You Call that Big Data? More Sensor Data Points than Stars in the Galaxy…
by Rod Bagg – VP & Architect Of InfoSight
InfoSightTM – the predictive analytics engine built into every Nimble array ever shipped – uses big data. So it’s been interesting to see recent announcements of copy-cat products from other storage vendors who have a rather small idea of big data.
Imitation is the sincerest form of flattery – but imitation is not the real thing. For starters, any product can claim it’s predictive, but to provide customers with economically valuable, accurate predictions you need really big data, plus a killer data science team.
Here’s our idea of big data: InfoSight collects more anonymized sensor data points every four hours than there are stars in our galaxy. At over 200trillion sensor data points collected a year, we have amassed what is probably the biggest repository of storage-related sensor data ever collected.
The key design principles behind InfoSight include:
- Collect the right data – This can only be done because InfoSight was conceived and built as part of the original product’s design. Before any line of code is written at Nimble, careful thought is placed into what information needs to be collected. It would be almost impossible to retrofit this kind of instrumentation into a product that has already been built.
- Collect a lot of data from a lot of customers over a long period of time – More than 6,200 customers rely on Nimble arrays that span almost every type of application, environment and use-case. Collected over more than six years, we have more than enough data to achieve statistical significance with our predictive modeling.
- Build a team of world-class data scientists – Nimble employed its first data scientist years before the term became a cool job title. Our data scientists pore over every support case and work to predictively eliminate support issues. More than nine out of ten support cases are initiated by InfoSight to address an issue even before a customer has noticed a problem. Over 85% of these cases are automatically resolved.

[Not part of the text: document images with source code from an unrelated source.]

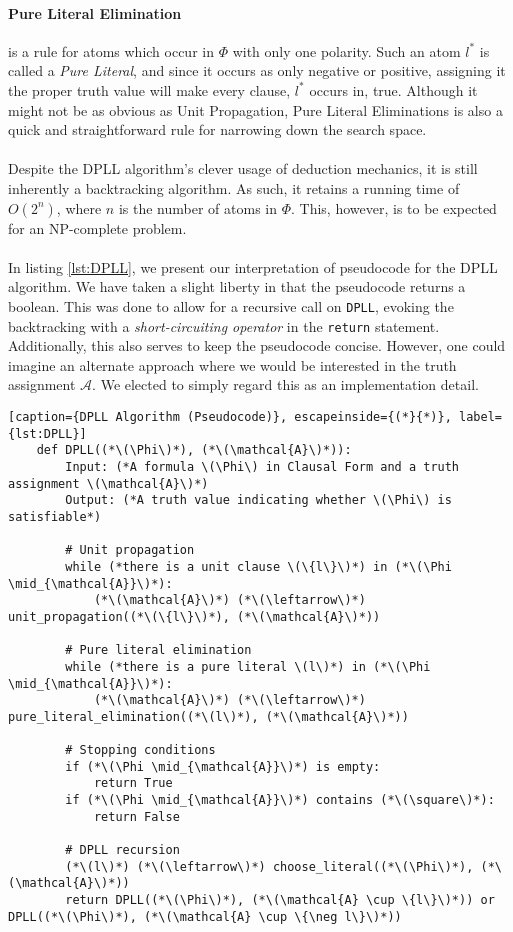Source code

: \paragraph{Pure Literal Elimination} is a rule for atoms which occur in \(\Phi\) with only one polarity. Such an atom \(l^{*}\) is called a \emph{Pure Literal}, and since it occurs as only negative or positive, assigning it the proper truth value will make every clause, \(l^{*}\) occurs in, true. Although it might not be as obvious as Unit Propagation, Pure Literal Eliminations is also a quick and straightforward rule for narrowing down the search space.
\\
\\
Despite the DPLL algorithm's clever usage of deduction mechanics, it is still inherently a backtracking algorithm. As such, it retains a running time of \(O(2^n)\), where \(n\) is the number of atoms in \(\Phi\). This, however, is to be expected for an NP-complete problem.
\\
\\
In listing \ref{lst:DPLL}, we present our interpretation of pseudocode for the DPLL algorithm. We have taken a slight liberty in that the pseudocode returns a boolean. This was done to allow for a recursive call on \texttt{DPLL}, evoking the backtracking with a \emph{short-circuiting operator} in the \texttt{return} statement. Additionally, this also serves to keep the pseudocode concise. However, one could imagine an alternate approach where we would be interested in the truth assignment \(\mathcal{A}\). We elected to simply regard this as an implementation detail.

\begin{lstlisting}[caption={DPLL Algorithm (Pseudocode)}, escapeinside={(*}{*)}, label={lst:DPLL}]
    def DPLL((*\(\Phi\)*), (*\(\mathcal{A}\)*)):
        Input: (*A formula \(\Phi\) in Clausal Form and a truth assignment \(\mathcal{A}\)*)
        Output: (*A truth value indicating whether \(\Phi\) is satisfiable*)

        # Unit propagation
        while (*there is a unit clause \(\{l\}\)*) in (*\(\Phi \mid_{\mathcal{A}}\)*):
            (*\(\mathcal{A}\)*) (*\(\leftarrow\)*) unit_propagation((*\(\{l\}\)*), (*\(\mathcal{A}\)*))

        # Pure literal elimination
        while (*there is a pure literal \(l\)*) in (*\(\Phi \mid_{\mathcal{A}}\)*):
            (*\(\mathcal{A}\)*) (*\(\leftarrow\)*) pure_literal_elimination((*\(l\)*), (*\(\mathcal{A}\)*))

        # Stopping conditions
        if (*\(\Phi \mid_{\mathcal{A}}\)*) is empty:
            return True
        if (*\(\Phi \mid_{\mathcal{A}}\)*) contains (*\(\square\)*):
            return False

        # DPLL recursion
        (*\(l\)*) (*\(\leftarrow\)*) choose_literal((*\(\Phi\)*), (*\(\mathcal{A}\)*))
        return DPLL((*\(\Phi\)*), (*\(\mathcal{A} \cup \{l\}\)*)) or DPLL((*\(\Phi\)*), (*\(\mathcal{A} \cup \{\neg l\}\)*))
\end{lstlisting}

It’s About More than Storage
InfoSight collects tens of millions of sensor data points per array per day, not just from the array itself, but also from the surrounding network, servers and virtual machine infrastructure. This allows us to rapidly resolve the most complex performance issues even when they’re not related to storage. For example, at a glance, a user can pinpoint issues inside a VM that are affecting performance, and then see which other hosts this “noisy neighbor” is slowing down. All of this is done at a glance, in real-time.

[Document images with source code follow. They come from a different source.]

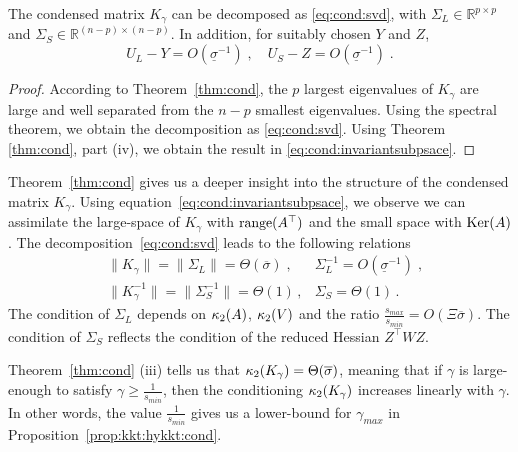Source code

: \begin{corollary}
  The condensed matrix $K_\gamma$ can be decomposed as
  \eqref{eq:cond:svd}, with $\Sigma_L \in \mathbb{R}^{p \times p}$ and $\Sigma_S \in \mathbb{R}^{(n-p) \times (n-p)}$.
  In addition, for suitably chosen $Y$ and $Z$,
  \begin{equation}
    \label{eq:cond:invariantsubpsace}
    U_L - Y = O(\underline{\sigma}^{-1}) \; , \quad
    U_S - Z = O(\underline{\sigma}^{-1}) \; .
  \end{equation}
\end{corollary}
\begin{proof}
  According to Theorem~\ref{thm:cond}, the $p$ largest eigenvalues of $K_\gamma$ are large
  and well separated from the $n - p$ smallest eigenvalues. Using
  the spectral theorem, we obtain the decomposition as \eqref{eq:cond:svd}.
  Using Theorem \ref{thm:cond}, part (iv), we obtain the result
  in \eqref{eq:cond:invariantsubpsace}.
\end{proof}
Theorem~\ref{thm:cond} gives us a deeper insight into the structure
of the condensed matrix $K_\gamma$.
Using equation~\eqref{eq:cond:invariantsubpsace}, we observe
we can assimilate the large-space of $K_\gamma$ with $\operatorname{range}(A^\top)$
and the small space with $\operatorname{Ker}(A)$.
The decomposition~\eqref{eq:cond:svd} leads to the following relations
\begin{equation}
  \label{eq:cond:boundinvariantsubspace}
  \begin{aligned}
    & \| K_\gamma \| = \| \Sigma_L \| = \Theta(\overline{\sigma}) \; , &
    \Sigma_L^{-1} = O(\underline{\sigma}^{-1})  \;, \\
    & \| K_\gamma^{-1} \| = \| \Sigma_S^{-1} \| = \Theta(1) \, , &
  \Sigma_S = \Theta(1) \, .
  \end{aligned}
\end{equation}
The condition of $\Sigma_L$ depends on $\kappa_2(A)$, $\kappa_2(V)$
and the ratio $\frac{s_{max}}{s_{min}} = O(\Xi \overline{\sigma})$.
The condition of $\Sigma_S$ reflects the condition of the reduced Hessian $Z^\top W Z$.

\begin{remark}
  Theorem~\ref{thm:cond} (iii) tells us that $\kappa_2(K_\gamma) = \Theta(\overline{\sigma})$,
  meaning that if $\gamma$ is large-enough to satisfy $\gamma \geq \frac{1}{s_{min}}$, then
  the conditioning $\kappa_2(K_\gamma)$ increases linearly with $\gamma$. In
  other words, the value $\frac{1}{s_{min}}$ gives us a lower-bound for $\gamma_{max}$
  in Proposition~\ref{prop:kkt:hykkt:cond}.
\end{remark}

Nimble customers find these capabilities enormously valuable:
“In the space of two months, my Nimble Storage product has detected and allowed me to resolve two non-storage related issues that my other monitoring solutions did not.”
“An unexpected VM was in the top VM list, this time a print server. Someone must be printing something right? I looked on the Nimble array, at the datastore, and it showed high usage once every five minutes, but all quiet on the printer spools datastore. A quick file search for recently modified files showed the Microsoft BITS download files were constantly modifying, a restart of that service and the Configuration manager service, and the datastore activity was back to normal.”
“They both couldn’t believe the level of detail and information they could get from InfoSight. Although he tried not to show it, you could see the expression on his face of pure joy.”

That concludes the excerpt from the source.